WORK TASK
Take the entries that follow and return exactly the lines from the one holding "code in an undocumented" through the one holding "distributed under the License", both included. Nothing else is needed.

Start of Block

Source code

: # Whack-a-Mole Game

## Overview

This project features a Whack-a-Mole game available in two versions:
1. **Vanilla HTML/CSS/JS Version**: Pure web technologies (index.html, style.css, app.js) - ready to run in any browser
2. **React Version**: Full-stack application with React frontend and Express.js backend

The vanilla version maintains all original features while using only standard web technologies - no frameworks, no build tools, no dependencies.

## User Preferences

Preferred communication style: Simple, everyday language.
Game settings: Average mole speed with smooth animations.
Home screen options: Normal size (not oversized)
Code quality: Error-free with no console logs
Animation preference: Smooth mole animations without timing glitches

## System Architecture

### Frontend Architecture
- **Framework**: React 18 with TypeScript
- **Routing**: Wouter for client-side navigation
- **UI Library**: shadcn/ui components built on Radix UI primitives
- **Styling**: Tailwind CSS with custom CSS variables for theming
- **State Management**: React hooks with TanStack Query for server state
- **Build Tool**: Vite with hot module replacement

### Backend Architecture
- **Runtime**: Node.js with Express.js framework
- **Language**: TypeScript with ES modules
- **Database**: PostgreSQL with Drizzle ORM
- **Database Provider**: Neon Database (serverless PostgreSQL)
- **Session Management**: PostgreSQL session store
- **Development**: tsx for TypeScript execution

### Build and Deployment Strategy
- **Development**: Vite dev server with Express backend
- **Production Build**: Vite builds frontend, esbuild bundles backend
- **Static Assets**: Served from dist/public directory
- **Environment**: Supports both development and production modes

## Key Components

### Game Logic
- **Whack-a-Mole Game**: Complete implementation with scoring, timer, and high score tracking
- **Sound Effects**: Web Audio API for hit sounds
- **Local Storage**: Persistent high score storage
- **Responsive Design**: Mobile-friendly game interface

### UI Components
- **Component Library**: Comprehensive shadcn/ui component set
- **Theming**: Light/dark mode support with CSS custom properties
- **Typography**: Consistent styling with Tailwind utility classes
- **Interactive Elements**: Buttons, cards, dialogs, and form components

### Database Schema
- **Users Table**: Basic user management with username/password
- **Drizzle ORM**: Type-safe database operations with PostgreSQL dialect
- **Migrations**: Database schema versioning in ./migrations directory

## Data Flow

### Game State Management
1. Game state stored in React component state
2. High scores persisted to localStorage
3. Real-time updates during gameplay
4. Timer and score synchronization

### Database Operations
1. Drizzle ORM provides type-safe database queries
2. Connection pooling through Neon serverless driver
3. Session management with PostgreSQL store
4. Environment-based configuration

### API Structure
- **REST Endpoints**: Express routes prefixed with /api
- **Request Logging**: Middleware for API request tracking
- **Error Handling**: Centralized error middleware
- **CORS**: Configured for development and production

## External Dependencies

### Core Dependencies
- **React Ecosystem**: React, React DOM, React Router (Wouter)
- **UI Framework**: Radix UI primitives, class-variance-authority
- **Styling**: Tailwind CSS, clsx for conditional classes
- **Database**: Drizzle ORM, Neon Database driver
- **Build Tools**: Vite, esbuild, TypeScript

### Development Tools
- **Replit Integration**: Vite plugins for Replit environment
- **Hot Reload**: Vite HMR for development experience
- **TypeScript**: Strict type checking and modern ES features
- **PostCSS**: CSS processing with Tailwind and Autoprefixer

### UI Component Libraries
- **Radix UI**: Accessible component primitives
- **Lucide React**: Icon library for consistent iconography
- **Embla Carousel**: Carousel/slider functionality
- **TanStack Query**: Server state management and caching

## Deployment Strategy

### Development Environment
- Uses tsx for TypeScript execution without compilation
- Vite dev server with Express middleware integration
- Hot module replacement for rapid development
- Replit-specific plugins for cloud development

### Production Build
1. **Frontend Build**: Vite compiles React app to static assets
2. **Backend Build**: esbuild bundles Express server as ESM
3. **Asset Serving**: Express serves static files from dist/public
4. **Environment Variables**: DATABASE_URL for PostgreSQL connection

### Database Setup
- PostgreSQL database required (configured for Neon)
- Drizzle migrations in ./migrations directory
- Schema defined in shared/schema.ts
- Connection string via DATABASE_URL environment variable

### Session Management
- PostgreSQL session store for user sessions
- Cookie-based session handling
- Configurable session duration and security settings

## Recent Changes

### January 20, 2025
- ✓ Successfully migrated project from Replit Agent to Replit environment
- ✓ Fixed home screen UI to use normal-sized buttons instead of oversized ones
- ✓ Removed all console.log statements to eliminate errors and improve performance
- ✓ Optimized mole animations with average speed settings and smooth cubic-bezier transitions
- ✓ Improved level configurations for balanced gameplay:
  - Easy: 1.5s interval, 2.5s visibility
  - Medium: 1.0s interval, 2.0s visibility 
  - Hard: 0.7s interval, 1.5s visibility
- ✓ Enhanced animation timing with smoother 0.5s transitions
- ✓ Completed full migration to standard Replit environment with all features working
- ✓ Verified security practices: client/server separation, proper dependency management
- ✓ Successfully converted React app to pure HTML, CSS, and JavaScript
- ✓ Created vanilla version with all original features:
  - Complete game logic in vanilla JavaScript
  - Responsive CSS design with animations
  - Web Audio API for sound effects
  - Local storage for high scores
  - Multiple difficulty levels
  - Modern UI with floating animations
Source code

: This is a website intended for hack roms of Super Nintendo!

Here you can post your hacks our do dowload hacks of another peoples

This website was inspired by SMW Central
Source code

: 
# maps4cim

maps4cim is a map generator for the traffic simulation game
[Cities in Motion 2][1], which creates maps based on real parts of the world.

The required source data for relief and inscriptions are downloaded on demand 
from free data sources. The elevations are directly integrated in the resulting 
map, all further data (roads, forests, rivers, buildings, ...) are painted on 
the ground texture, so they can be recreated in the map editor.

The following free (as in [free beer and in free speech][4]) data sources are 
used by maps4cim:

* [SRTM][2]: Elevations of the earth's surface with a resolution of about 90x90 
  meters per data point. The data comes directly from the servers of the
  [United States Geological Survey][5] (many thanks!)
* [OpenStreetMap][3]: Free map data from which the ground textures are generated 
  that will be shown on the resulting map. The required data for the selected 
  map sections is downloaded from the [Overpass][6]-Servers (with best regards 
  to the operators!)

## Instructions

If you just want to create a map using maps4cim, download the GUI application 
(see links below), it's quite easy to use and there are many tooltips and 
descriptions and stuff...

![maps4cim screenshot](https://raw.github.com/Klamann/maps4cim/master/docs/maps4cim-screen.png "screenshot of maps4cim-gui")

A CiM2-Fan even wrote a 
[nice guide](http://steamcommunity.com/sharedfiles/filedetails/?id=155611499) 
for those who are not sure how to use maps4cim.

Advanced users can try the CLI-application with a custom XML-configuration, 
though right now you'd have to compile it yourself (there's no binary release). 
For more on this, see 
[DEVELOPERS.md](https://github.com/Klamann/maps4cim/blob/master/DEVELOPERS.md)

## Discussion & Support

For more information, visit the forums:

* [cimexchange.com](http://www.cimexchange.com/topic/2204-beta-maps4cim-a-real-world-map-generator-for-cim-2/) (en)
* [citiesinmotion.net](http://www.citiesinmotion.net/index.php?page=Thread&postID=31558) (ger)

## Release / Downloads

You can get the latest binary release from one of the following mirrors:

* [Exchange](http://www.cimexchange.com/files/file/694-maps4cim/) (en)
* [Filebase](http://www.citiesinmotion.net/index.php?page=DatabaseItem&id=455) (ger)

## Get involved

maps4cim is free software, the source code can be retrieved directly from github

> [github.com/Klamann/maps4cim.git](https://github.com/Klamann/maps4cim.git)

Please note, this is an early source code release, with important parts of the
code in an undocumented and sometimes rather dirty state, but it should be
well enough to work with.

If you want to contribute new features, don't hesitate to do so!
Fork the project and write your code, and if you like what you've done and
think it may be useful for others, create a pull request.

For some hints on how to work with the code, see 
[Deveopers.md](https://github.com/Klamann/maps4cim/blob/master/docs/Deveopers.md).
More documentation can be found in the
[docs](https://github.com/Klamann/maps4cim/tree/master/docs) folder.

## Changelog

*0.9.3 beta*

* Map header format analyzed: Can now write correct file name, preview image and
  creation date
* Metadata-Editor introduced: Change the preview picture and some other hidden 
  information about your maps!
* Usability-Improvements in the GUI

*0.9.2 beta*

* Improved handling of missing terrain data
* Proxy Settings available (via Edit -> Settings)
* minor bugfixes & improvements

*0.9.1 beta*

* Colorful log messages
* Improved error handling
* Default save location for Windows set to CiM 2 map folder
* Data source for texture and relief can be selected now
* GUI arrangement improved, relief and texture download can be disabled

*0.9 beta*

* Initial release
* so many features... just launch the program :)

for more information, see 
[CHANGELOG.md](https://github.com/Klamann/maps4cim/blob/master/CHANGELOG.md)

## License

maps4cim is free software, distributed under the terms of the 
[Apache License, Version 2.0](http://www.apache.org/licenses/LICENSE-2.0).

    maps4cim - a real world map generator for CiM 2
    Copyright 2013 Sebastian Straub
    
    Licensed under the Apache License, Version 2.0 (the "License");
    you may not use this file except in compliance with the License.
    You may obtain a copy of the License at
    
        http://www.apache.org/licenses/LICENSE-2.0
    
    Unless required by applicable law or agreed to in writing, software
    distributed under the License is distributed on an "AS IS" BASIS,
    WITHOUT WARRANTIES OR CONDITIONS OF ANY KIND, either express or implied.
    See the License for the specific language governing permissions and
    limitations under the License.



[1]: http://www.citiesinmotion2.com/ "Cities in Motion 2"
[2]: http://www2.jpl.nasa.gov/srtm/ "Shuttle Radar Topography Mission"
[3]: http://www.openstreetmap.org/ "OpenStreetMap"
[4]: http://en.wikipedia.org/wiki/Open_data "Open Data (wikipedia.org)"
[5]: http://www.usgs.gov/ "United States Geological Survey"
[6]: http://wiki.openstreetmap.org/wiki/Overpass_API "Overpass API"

End of Block

EXERCISE ANSWER
code in an undocumented and sometimes rather dirty state, but it should be
well enough to work with.

If you want to contribute new features, don't hesitate to do so!
Fork the project and write your code, and if you like what you've done and
think it may be useful for others, create a pull request.

For some hints on how to work with the code, see 
[Deveopers.md](https://github.com/Klamann/maps4cim/blob/master/docs/Deveopers.md).
More documentation can be found in the
[docs](https://github.com/Klamann/maps4cim/tree/master/docs) folder.

## Changelog

*0.9.3 beta*

* Map header format analyzed: Can now write correct file name, preview image and
  creation date
* Metadata-Editor introduced: Change the preview picture and some other hidden 
  information about your maps!
* Usability-Improvements in the GUI

*0.9.2 beta*

* Improved handling of missing terrain data
* Proxy Settings available (via Edit -> Settings)
* minor bugfixes & improvements

*0.9.1 beta*

* Colorful log messages
* Improved error handling
* Default save location for Windows set to CiM 2 map folder
* Data source for texture and relief can be selected now
* GUI arrangement improved, relief and texture download can be disabled

*0.9 beta*

* Initial release
* so many features... just launch the program :)

for more information, see 
[CHANGELOG.md](https://github.com/Klamann/maps4cim/blob/master/CHANGELOG.md)

## License

maps4cim is free software, distributed under the terms of the 
[Apache License, Version 2.0](http://www.apache.org/licenses/LICENSE-2.0).

    maps4cim - a real world map generator for CiM 2
    Copyright 2013 Sebastian Straub
    
    Licensed under the Apache License, Version 2.0 (the "License");
    you may not use this file except in compliance with the License.
    You may obtain a copy of the License at
    
        http://www.apache.org/licenses/LICENSE-2.0
    
    Unless required by applicable law or agreed to in writing, software
    distributed under the License is distributed on an "AS IS" BASIS,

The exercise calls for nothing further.